- [WHAT TO DO]:
From the entries that follow, report every line in which "前往水服" occurs.

******************************

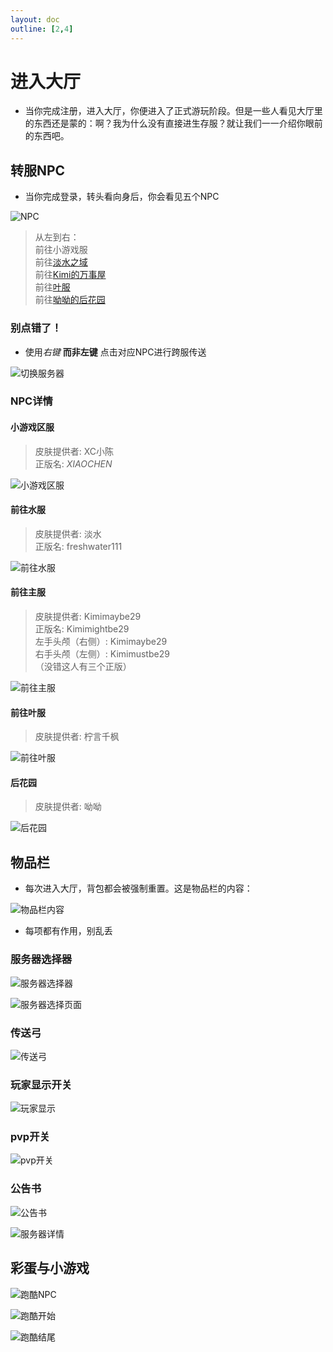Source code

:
 ```yaml
---
layout: doc
outline: [2,4]
---
```


# 进入大厅

- 当你完成注册，进入大厅，你便进入了正式游玩阶段。但是一些人看见大厅里的东西还是蒙的：啊？我为什么没有直接进生存服？就让我们一一介绍你眼前的东西吧。

## 转服NPC

- 当你完成登录，转头看向身后，你会看见五个NPC

![NPC](/res/img/guide/npc.gif)

> 从左到右：<br>
> 前往小游戏服<br>
> 前往[淡水之域](/docs/water/)<br>
> 前往[Kimi的万事屋](/docs/kimi/)<br>
> 前往[叶服](/docs/ye/)<br>
> 前往[呦呦的后花园](/docs/yoyo/)

### 别点错了！

- 使用*右键* **而非左键** 点击对应NPC进行跨服传送

![切换服务器](/res/img/guide/switchservernpc.gif)

### NPC详情

#### 小游戏区服

> 皮肤提供者: XC小陈<br>
> 正版名: _XIAOCHEN_

![小游戏区服](/res/img/guide/npcxc.png)

#### 前往水服

> 皮肤提供者: 淡水<br>
> 正版名: freshwater111

![前往水服](/res/img/guide/npcwater.png)

#### 前往主服

> 皮肤提供者: Kimimaybe29<br>
> 正版名: Kimimightbe29<br>
> 左手头颅（右侧）: Kimimaybe29<br>
> 右手头颅（左侧）: Kimimustbe29<br>
> （没错这人有三个正版）

![前往主服](/res/img/guide/npckimi.png)

#### 前往叶服

> 皮肤提供者: 柠言千枫

![前往叶服](/res/img/guide/npcye.png)

#### 后花园

> 皮肤提供者: 呦呦

![后花园](/res/img/guide/npcyoyo.png)

## 物品栏

- 每次进入大厅，背包都会被强制重置。这是物品栏的内容：

![物品栏内容](/res/img/guide/invtab.png)

- 每项都有作用，别乱丢

### 服务器选择器

![服务器选择器](/res/img/guide/serverchooser.png)

![服务器选择页面](/res/img/guide/serverchoose.png)

### 传送弓

![传送弓](/res/img/guide/tpbowl.png)

### 玩家显示开关

![玩家显示](/res/img/guide/playerswitch.png)

### pvp开关

![pvp开关](/res/img/guide/pvpswitch.png)

### 公告书

![公告书](/res/img/guide/serverbook.png)

![服务器详情](/res/img/guide/serverdetial.png)

## 彩蛋与小游戏

![跑酷NPC](/res/img/guide/npcparkour.png)

![跑酷开始](/res/img/guide/parkourstart.png)

![跑酷结尾](/res/img/guide/parkourend.png)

******************************

- [EXERCISE RESPONSE]:
#### 前往水服
![前往水服](/res/img/guide/npcwater.png)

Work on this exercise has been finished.